Yaşar, meclisin gece gündür çalıştırılarak çıkarılmaya çalışılan İnfaz Yasası ile ilgili yaptığı konuşmalarda "Çıkaracağınız kanunların doğuracağı sonuçlara yönelik sosyal ve psikolojik bir çalışmanız mevcut mu?" diyerek yaşanabilecek olumsuzlukların tedbirinin alınıp alınmadığını sordu.
"Herkesin, her zaman, her yerde ve her şartta korunması gereken yaşam hakkı, COVID-19 salgınıyla mücadele edilen bir süreçte elbette mahkûmlar içinde de geçerlidir." diyen Yaşar, Bu anlamda devlet, sorumluluk ve yükümlülüklerini elbet yerine getirmelidir. Temel insan hak ve özgürlüklerini ve bağımsız adaleti zedeleyen, alelacele hazırlanmış tasarıların kamuoyunda tartışılmasına bile izin vermeden, paldır küldür yasalaştırmak yanlıştır!" dedi.
"TOPLUM BUNA HAZIR MI?"
"Bu işin toplum psikolojisindeki karşılığını hiç hesap ettiniz mi acaba? Bugüne kadar hep içeriden kimler çıkacak, neden çıkacak, nasıl çıkacak vb konular üzerinde tartıştık. Peki, hiç insanların ve toplumun psikolojisi bu durumun yaratacağı hasara nasıl refleks gösterecek bunu düşündünüz mü?" diyerek konuşmasını sürdüren Yaşar, şöyle devam etti:
"SUÇU İŞLEYEN ÇIKACAK, SUÇU YAZAN YATACAK"
"Ekonomi kadar, insan psikolojisinin de ciddi yaralar aldığı bir süreçte yapılan bu kanun teklifi, sizce ne kadar amaca hizmet ediyor?
Şayet amaç sağlık için önlemse
Şayet amaç güvenli bir toplumsa
Yahu, suçu işleyenin affedildiği, suçluyu yazan gazetecinin hapsedildiği bir kanunu bu topluma nasıl izah edeceksiniz.
"60 BİN OLAN MAHKÛM SAYISI 18 YILDA 300 BİN OLDU"
Psikolojik arbedeyle yapmaya çalıştığınız yasaların bugüne kadar bu ülkeye faydası olmadığı resmi verilerle ortadadır.
Şayet doğru yolda olsaydınız bu ülkede sadece sizin iktidarınız döneminde 178 tane cezaevi açılmazdı.
İktidara geldiğinizde (2002 yılında) ülkemizdeki cezaevlerindeki tutuklu ve mahkûm sayı yaklaşık 60 bindi.
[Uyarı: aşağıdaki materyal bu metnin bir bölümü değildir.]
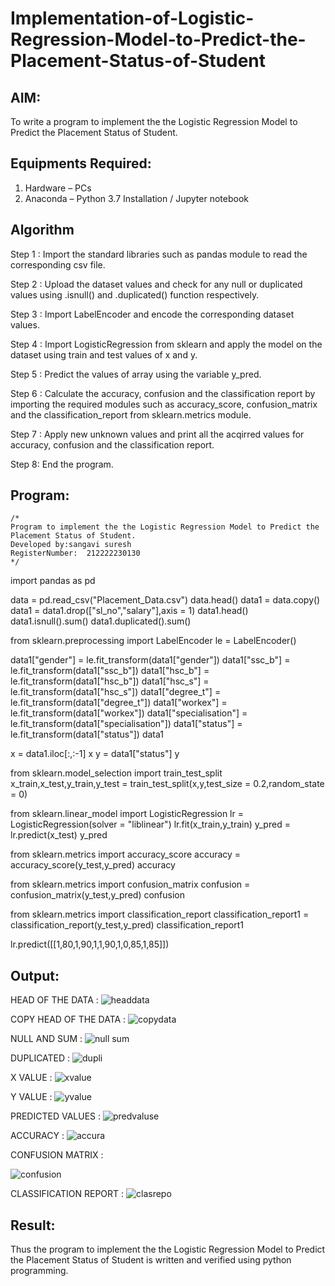 # Implementation-of-Logistic-Regression-Model-to-Predict-the-Placement-Status-of-Student

## AIM:
To write a program to implement the the Logistic Regression Model to Predict the Placement Status of Student.

## Equipments Required:
1. Hardware – PCs
2. Anaconda – Python 3.7 Installation / Jupyter notebook

## Algorithm
Step 1 :
Import the standard libraries such as pandas module to read the corresponding csv file.

Step 2 :
Upload the dataset values and check for any null or duplicated values using .isnull() and .duplicated() function respectively.

Step 3 :
Import LabelEncoder and encode the corresponding dataset values.

Step 4 :
Import LogisticRegression from sklearn and apply the model on the dataset using train and test values of x and y.

Step 5 :
Predict the values of array using the variable y_pred.

Step 6 :
Calculate the accuracy, confusion and the classification report by importing the required modules such as accuracy_score, confusion_matrix and the classification_report from sklearn.metrics module.

Step 7 :
Apply new unknown values and print all the acqirred values for accuracy, confusion and the classification report.

Step 8:
End the program.
## Program:
```
/*
Program to implement the the Logistic Regression Model to Predict the Placement Status of Student.
Developed by:sangavi suresh 
RegisterNumber:  212222230130
*/
```
import pandas as pd

data = pd.read_csv("Placement_Data.csv")
data.head()
data1 = data.copy()
data1 = data1.drop(["sl_no","salary"],axis = 1)
data1.head()
data1.isnull().sum()
data1.duplicated().sum()

from sklearn.preprocessing import LabelEncoder
le = LabelEncoder()

data1["gender"] = le.fit_transform(data1["gender"])
data1["ssc_b"] = le.fit_transform(data1["ssc_b"])
data1["hsc_b"] = le.fit_transform(data1["hsc_b"])
data1["hsc_s"] = le.fit_transform(data1["hsc_s"])
data1["degree_t"] = le.fit_transform(data1["degree_t"])
data1["workex"] = le.fit_transform(data1["workex"])
data1["specialisation"] = le.fit_transform(data1["specialisation"])
data1["status"] = le.fit_transform(data1["status"])
data1

x = data1.iloc[:,:-1]
x
y = data1["status"]
y

from sklearn.model_selection import train_test_split
x_train,x_test,y_train,y_test = train_test_split(x,y,test_size = 0.2,random_state = 0)

from sklearn.linear_model import LogisticRegression
lr = LogisticRegression(solver = "liblinear")
lr.fit(x_train,y_train)
y_pred = lr.predict(x_test)
y_pred

from sklearn.metrics import accuracy_score
accuracy = accuracy_score(y_test,y_pred)
accuracy

from sklearn.metrics import confusion_matrix
confusion = confusion_matrix(y_test,y_pred)
confusion

from sklearn.metrics import classification_report
classification_report1 = classification_report(y_test,y_pred)
classification_report1

lr.predict([[1,80,1,90,1,1,90,1,0,85,1,85]])


## Output:
HEAD OF THE DATA :
![headdata](https://github.com/Sangavi-suresh/Implementation-of-Logistic-Regression-Model-to-Predict-the-Placement-Status-of-Student/assets/118541861/054e02e0-b394-4939-b3e9-6ecef66fe32a)


COPY HEAD OF THE DATA :
![copydata](https://github.com/Sangavi-suresh/Implementation-of-Logistic-Regression-Model-to-Predict-the-Placement-Status-of-Student/assets/118541861/e390c154-ab2d-4218-9db4-5fc0d42f10cd)


NULL AND SUM :
![null sum](https://github.com/Sangavi-suresh/Implementation-of-Logistic-Regression-Model-to-Predict-the-Placement-Status-of-Student/assets/118541861/a1662f55-4df5-4b3d-9c93-79ce8fbc55b0)


DUPLICATED :
![dupli](https://github.com/Sangavi-suresh/Implementation-of-Logistic-Regression-Model-to-Predict-the-Placement-Status-of-Student/assets/118541861/26fc83b6-c7f1-4070-8e78-9628f1a76efb)


X VALUE :
![xvalue](https://github.com/Sangavi-suresh/Implementation-of-Logistic-Regression-Model-to-Predict-the-Placement-Status-of-Student/assets/118541861/9935f980-326f-4545-be49-306edbcd5a73)


Y VALUE :
![yvalue](https://github.com/Sangavi-suresh/Implementation-of-Logistic-Regression-Model-to-Predict-the-Placement-Status-of-Student/assets/118541861/3b13ccd1-9ec6-4180-b40f-4e7dba7dc6d3)


PREDICTED VALUES :
![predvaluse](https://github.com/Sangavi-suresh/Implementation-of-Logistic-Regression-Model-to-Predict-the-Placement-Status-of-Student/assets/118541861/8481c836-8833-4818-a762-612dc17189cd)


ACCURACY :
![accura](https://github.com/Sangavi-suresh/Implementation-of-Logistic-Regression-Model-to-Predict-the-Placement-Status-of-Student/assets/118541861/19fa1d3b-d5f3-45e9-89a0-9136887ed99e)


CONFUSION MATRIX :

![confusion](https://github.com/Sangavi-suresh/Implementation-of-Logistic-Regression-Model-to-Predict-the-Placement-Status-of-Student/assets/118541861/20e9a3ef-2c4c-4268-9933-84fdc5d131b1)

CLASSIFICATION REPORT :
![clasrepo](https://github.com/Sangavi-suresh/Implementation-of-Logistic-Regression-Model-to-Predict-the-Placement-Status-of-Student/assets/118541861/5d61e3b1-0efd-4e1a-8c21-0a5f954d182d)



## Result:
Thus the program to implement the the Logistic Regression Model to Predict the Placement Status of Student is written and verified using python programming.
Bugün ne kadar biliyor musunuz? Yaklaşık 300 bin. Ne yaptınız bu topluma da cezaevlerini tıka basa doldurdunuz?
"PARDON! DEMENİN ZARARI MİLLETE"
O yüzden yaptığınız her yanlışın bedelini bu toplum ödüyor. Siz sadece 'pardon' deyip çekiliyorsunuz. Sonuç; egonuzu yenip bir kez bile 'nerede yanlış yapıyoruz' demediğiniz için cezaevi yapmaya yetişemiyorsunuz. Çünkü yanlışlarınızı, doğruları yazanları susturmak için cezaevlerine yollayarak kapatmaya çalışıyorsunuz.
Ama sizin döneminizde açıklanan cezaevi tutuklu sayıları ve halen ısrar ettiğiniz yanlışlar bu toplumu cinnet aşamasına getiriyor, cezaevleri bu yüzden doluyor, haberiniz olsun.
"EYVAH! BİZ NE YAPTIK DEMEDEN ÖNCE"
Yarın, 'Eyvah! Biz ne yaptık” demek zorunda kalabilirsiniz. Bir an önce başınızı ellerinizin arasına alın ve bu toplumun psikolojisiyle daha fazla oynamayın. Çünkü psikolojik kriz ekonomik krize benzemez. Bunu bilmek için âlim olmaya da gerek yok.
Öte yandan bu değişiklikle devlet, bireye karşı işlenen suçlara indirim getirip affederken, kendine karşı işlenen suçları affetmiyor.
"TUTUKLU YARGILAMANIN ÖNÜNE GEÇİLMELİ"
İlkesel olarak tutuklu yargılanmanın önüne geçilmesi lazım. Bir tarihte Sayın Cumhurbaşkanı, "kişisel suçları affedemeyiz, devlete karşı işlenen suçları affedebiliriz" demişti. Oysa burada tam tersi yapılmakta, devlete karşı işlenen suçlarda iyileştirme yapılmazken, kişilere karşı işlenen suçlar kapsama alınmaktadır.
"ÖNCE CUMHURBAŞKANI AFFETSİN"
Mesela, Cumhurbaşkanı ve AK Parti Genel Başkanına sosyal medyadan hakaret ettikleri gerekçesiyle yüzlerce kişiye dava açıldı. Bunlardan pek çoğu tutuklu olarak yargılanıyor. Ceza alanlar hapse atılıyor. Ama onlar, bu çıkacak olan infaz yasasından yararlanamıyor.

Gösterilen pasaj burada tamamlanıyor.